Stored data entries:

════════

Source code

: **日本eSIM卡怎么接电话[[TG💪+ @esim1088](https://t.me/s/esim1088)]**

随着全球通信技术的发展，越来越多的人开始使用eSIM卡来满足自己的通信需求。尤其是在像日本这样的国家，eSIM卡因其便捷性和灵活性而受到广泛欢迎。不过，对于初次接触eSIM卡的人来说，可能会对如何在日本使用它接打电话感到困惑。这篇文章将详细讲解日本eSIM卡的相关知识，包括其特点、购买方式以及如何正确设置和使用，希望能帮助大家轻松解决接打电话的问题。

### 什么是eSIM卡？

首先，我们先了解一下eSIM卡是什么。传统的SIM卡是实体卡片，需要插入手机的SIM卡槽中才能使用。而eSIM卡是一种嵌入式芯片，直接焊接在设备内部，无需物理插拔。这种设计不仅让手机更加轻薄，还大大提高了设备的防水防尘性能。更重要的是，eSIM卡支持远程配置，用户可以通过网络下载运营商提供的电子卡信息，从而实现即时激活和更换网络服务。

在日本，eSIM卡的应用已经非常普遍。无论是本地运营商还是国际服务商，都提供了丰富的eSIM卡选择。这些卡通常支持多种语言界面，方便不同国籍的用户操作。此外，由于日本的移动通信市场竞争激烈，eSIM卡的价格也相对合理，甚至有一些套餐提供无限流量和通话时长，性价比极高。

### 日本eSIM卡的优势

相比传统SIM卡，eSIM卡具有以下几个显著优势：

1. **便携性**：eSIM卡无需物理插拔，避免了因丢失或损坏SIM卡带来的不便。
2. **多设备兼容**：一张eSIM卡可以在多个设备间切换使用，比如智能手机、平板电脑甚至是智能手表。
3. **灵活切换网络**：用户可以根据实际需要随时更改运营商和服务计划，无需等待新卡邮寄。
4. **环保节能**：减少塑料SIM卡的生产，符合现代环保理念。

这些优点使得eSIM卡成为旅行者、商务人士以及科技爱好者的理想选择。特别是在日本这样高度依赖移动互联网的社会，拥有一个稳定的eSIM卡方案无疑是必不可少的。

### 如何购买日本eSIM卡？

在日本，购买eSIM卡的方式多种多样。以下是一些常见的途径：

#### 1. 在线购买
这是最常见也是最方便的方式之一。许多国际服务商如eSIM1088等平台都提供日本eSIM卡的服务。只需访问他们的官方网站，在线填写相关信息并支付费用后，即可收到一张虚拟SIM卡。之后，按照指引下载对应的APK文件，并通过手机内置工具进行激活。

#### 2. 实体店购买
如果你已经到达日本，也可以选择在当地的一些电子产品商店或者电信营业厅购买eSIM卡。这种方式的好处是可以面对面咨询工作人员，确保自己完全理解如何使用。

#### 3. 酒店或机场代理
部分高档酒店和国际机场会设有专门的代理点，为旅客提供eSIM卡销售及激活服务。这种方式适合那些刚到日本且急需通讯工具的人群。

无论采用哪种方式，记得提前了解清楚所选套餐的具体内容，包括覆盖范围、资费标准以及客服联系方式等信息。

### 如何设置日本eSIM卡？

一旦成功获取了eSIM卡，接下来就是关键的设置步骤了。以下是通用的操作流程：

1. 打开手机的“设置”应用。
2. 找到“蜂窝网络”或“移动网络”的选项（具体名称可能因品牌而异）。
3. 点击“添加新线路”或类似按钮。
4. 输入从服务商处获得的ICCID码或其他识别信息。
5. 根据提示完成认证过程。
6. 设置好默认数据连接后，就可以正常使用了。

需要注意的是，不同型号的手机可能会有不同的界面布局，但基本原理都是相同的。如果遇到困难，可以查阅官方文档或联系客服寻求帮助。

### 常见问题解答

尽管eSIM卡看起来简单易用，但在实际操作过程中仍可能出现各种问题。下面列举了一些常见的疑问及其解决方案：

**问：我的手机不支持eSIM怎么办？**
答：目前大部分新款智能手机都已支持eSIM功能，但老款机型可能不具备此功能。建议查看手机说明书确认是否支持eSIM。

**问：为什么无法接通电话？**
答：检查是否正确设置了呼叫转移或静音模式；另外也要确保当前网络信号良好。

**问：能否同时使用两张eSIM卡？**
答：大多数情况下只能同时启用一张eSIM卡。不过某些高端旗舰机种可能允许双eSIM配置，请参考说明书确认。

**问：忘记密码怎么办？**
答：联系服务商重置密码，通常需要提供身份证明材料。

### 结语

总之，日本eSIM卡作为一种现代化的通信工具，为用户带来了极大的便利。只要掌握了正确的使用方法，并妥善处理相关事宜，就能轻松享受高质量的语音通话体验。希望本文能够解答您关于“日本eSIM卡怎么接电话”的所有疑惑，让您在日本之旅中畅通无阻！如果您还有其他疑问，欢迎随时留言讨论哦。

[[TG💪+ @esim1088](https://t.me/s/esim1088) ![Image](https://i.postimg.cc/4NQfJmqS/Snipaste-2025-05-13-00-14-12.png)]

════════

Please give back, exactly as it stands above, the stretch from the line with "尽管eSIM卡看起来简单易用" through the line with "总之，日本eSIM卡作为一种", and no line outside it.

# WRITTEN RESPONSE:
尽管eSIM卡看起来简单易用，但在实际操作过程中仍可能出现各种问题。下面列举了一些常见的疑问及其解决方案：

**问：我的手机不支持eSIM怎么办？**
答：目前大部分新款智能手机都已支持eSIM功能，但老款机型可能不具备此功能。建议查看手机说明书确认是否支持eSIM。

**问：为什么无法接通电话？**
答：检查是否正确设置了呼叫转移或静音模式；另外也要确保当前网络信号良好。

**问：能否同时使用两张eSIM卡？**
答：大多数情况下只能同时启用一张eSIM卡。不过某些高端旗舰机种可能允许双eSIM配置，请参考说明书确认。

**问：忘记密码怎么办？**
答：联系服务商重置密码，通常需要提供身份证明材料。

### 结语

总之，日本eSIM卡作为一种现代化的通信工具，为用户带来了极大的便利。只要掌握了正确的使用方法，并妥善处理相关事宜，就能轻松享受高质量的语音通话体验。希望本文能够解答您关于“日本eSIM卡怎么接电话”的所有疑惑，让您在日本之旅中畅通无阻！如果您还有其他疑问，欢迎随时留言讨论哦。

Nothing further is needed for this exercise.